Par Laurent Vercueil (CHU de Grenoble)

Monsieur T, 55 ans, présente une épilepsie partielle pharmacorésistante, évoluant depuis l’âge adulte, dont de nombreux traits cliniques (sémiologie critique) et EEG (activité intercritique) sont évocateurs d’une origine temporale. Toutefois, en dépit des explorations répétées, et de la durée d’évolution de cette épilepsie apparue vers l’âge de 25 ans, aucune anomalie structurale n’a été mise en évidence au cours des imageries cérébrales pratiquées (incluant une IRM).

Les traitements antiépileptiques ont probablement empêché que l’accident initial (une crise d’allure généralisée tonico-clonique) ne se reproduise, et ont limité vraisemblablement la survenue de crises comportant une rupture de contact, évènement très rare. En revanche, des crises limitées à une symptomatologie subjective, de durée brève, sont rapportées avec une fréquence élevée, apparemment peu sensibles aux différents essais thérapeutiques.

Mr T. a dû interrompre, suite à la première crise, une carrière prometteuse de pilote dans l’armée de l’air, mais a maintenu une activité professionnelle de bon niveau. Il est à présent impliqué dans la vie politique de sa localité, et communique volontiers, au cours de la consultation, son expérience subjective des manifestations critiques : les crises débutent par une sensation de déjà vu-déjà vécu, très brève, parfois mieux définie, selon les termes du patient, par un « déjà rêvé », suivie d’un partage de la conscience en deux champs séparés, simultanés.

Deux consciences coexistent, toutes les deux habitées par un « moi », qui est le même, mais dont le contenu respectif est différent. Les deux consciences semblent s’opposer, puisque chacune prend « le dessus » successivement, et que l’une est identifiée comme « parasite », tandis que l’autre serait l’« authentique ».

Au cours de la consultation, nous convenons d’une représentation schématique de cette séparation brutale du flux de conscience. Initialement apparaît la conscience « parasite » qui impose au sujet le besoin de déplacer un objet de son environnement visuel proche (« comme si je devais ranger quelque chose »).
Simultanément, un deuxième champ de conscience, qui paraît affaibli, au second plan, « immobilise » le sujet en le retenant dans l’exécution de la consigne motrice du premier champ de conscience.

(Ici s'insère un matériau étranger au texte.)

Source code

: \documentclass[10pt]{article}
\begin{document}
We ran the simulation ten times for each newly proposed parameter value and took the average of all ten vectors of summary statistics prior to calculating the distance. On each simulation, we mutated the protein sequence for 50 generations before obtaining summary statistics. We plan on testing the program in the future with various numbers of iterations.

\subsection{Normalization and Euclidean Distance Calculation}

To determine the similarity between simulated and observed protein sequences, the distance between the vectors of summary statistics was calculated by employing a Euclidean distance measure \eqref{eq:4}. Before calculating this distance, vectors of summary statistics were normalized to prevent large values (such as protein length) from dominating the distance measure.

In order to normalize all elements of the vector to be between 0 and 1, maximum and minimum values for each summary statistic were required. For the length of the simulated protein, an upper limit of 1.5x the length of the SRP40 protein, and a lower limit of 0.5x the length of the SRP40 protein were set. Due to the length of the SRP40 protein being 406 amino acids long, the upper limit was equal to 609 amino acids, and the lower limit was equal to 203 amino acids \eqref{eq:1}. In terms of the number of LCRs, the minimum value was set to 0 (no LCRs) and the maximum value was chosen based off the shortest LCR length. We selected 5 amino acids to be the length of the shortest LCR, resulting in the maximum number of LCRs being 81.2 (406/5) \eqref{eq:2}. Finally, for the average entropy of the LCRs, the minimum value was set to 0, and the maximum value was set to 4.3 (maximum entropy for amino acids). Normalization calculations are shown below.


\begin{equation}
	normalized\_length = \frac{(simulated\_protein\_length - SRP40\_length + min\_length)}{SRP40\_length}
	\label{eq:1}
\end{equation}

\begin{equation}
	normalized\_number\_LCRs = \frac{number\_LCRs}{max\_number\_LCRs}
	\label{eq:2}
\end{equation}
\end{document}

Progressivement, ce second champ se restaure dans sa capacité à intégrer la réalité, et à intervenir sur le comportement. Lorsqu’il devient prééminent, le patient réalise qu’il présente une crise (qu’il nomme une « absence »), et qu’il lui est facile de s’opposer aux incitations de la conscience « parasite ». L’amenuisement progressif de celle-ci vers l’évanouissement, cède la place au retour du flux unitaire de conscience normale. C’est la fin de la crise.


Le terme de « diplopie mentale » a été proposé par Jackson pour décrire le « dédoublement de la conscience » qui peut survenir au cours du « dreamy state ». Il est curieux que, sur le plan de la terminologie, l’« état de rêve » et le dédoublement de la conscience aient fait l’objet d’un rapprochement.
Comme si le rêveur, qui peut être amené à prendre conscience qu’il rêve, et donc, se sachant en train de rêver, expérimente véritablement ce dédoublement de conscience.

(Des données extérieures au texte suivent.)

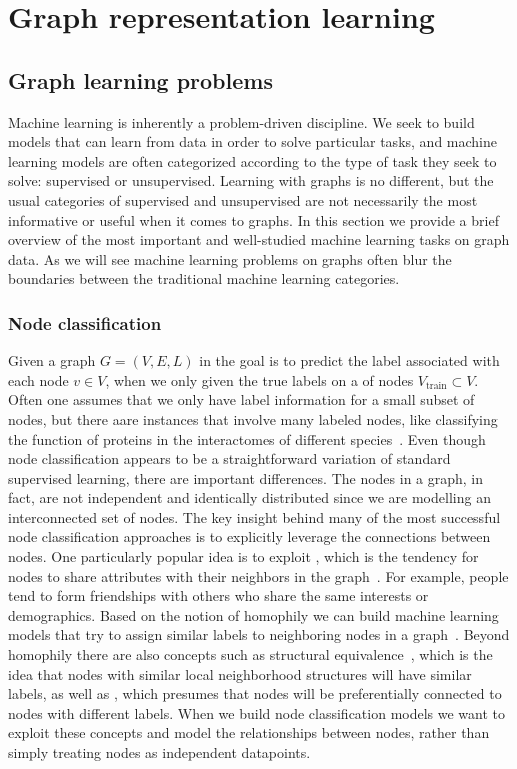 \chapter{Graph representation learning}\label{grl}

\section{Graph learning problems}
Machine learning is inherently a problem-driven discipline. We seek to build models that can learn from data in order to solve particular tasks, and machine learning models are often categorized according to the type of task they seek to solve: supervised or unsupervised. Learning with graphs is no different, but the usual categories of supervised and unsupervised are not necessarily the most informative or useful when it comes to graphs. In this section we provide a brief overview of the most important and well-studied machine learning tasks on graph data. As we will see machine learning problems on graphs often blur the boundaries between the traditional machine learning categories.

\subsection{Node classification}
Given a graph $G=(V,E,L)$ in  the goal is to predict the label associated with each node $v\in V$, when we only given the true labels on a  of nodes $V_\text{train}\subset V$. Often one assumes that we only have label information for a small subset of nodes, but there aare instances that involve many labeled nodes, like classifying the function of proteins in the interactomes of different species~\cite{Hamilton2017inductive}.
Even though node classification appears to be a straightforward variation of standard supervised learning, there are important differences. The nodes in a graph, in fact, are not independent and identically distributed since we are modelling an interconnected set of nodes. The key insight behind many of the most successful node classification approaches is to explicitly leverage the connections between nodes. One particularly popular idea is to exploit , which is the tendency for nodes to share attributes with their neighbors in the graph~\cite{Mcpherson2001homophilyInSocialNw}. For example, people tend to form friendships with others who share the same interests or demographics. Based on the notion of homophily we can build machine learning models that try to assign similar labels to neighboring nodes in a graph~\cite{Zhou2003LearningLocalGlobalConsistency}. Beyond homophily there are also concepts such as structural equivalence~\cite{Donnat2017GraphWaveletsStructuralRoleSimilarityComplexNws}, which is the idea that nodes with similar local neighborhood structures will have similar labels, as well as , which presumes that nodes will be preferentially connected to nodes with different labels. When we build node classification models we want to exploit these concepts and model the relationships between nodes, rather than simply treating nodes as independent datapoints.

De fait, le « dreamy state » incluait, selon Jackson (voir référence 1 pour description complète), outre la sensation épigastrique, l’impression subjective de « déjà vu-déjà vécu » ainsi que des phénomènes de réminiscence autobiographique, dont on sait qu’ils sont particulièrement liés aux crises temporales et peuvent être induits par les stimulations de l’amygdale (45%), de l’hippocampe (37,5%) ou du gyrus para-hippocampique (17,5%) (2).

Il est envisageable que, dans l’entendement de Jackson, comme dans celui du patient rapporté ici, le dédoublement de conscience soit lié à la perception, dans un contexte pathologique, d’une métaconscience, conscience de la conscience, permettant au sujet de s’abstraire du contenu subjectif critique (altération d’origine épileptique du contenu de conscience) en observant, d’un point de vue détaché, son déroulement (conscience de « superviseur »).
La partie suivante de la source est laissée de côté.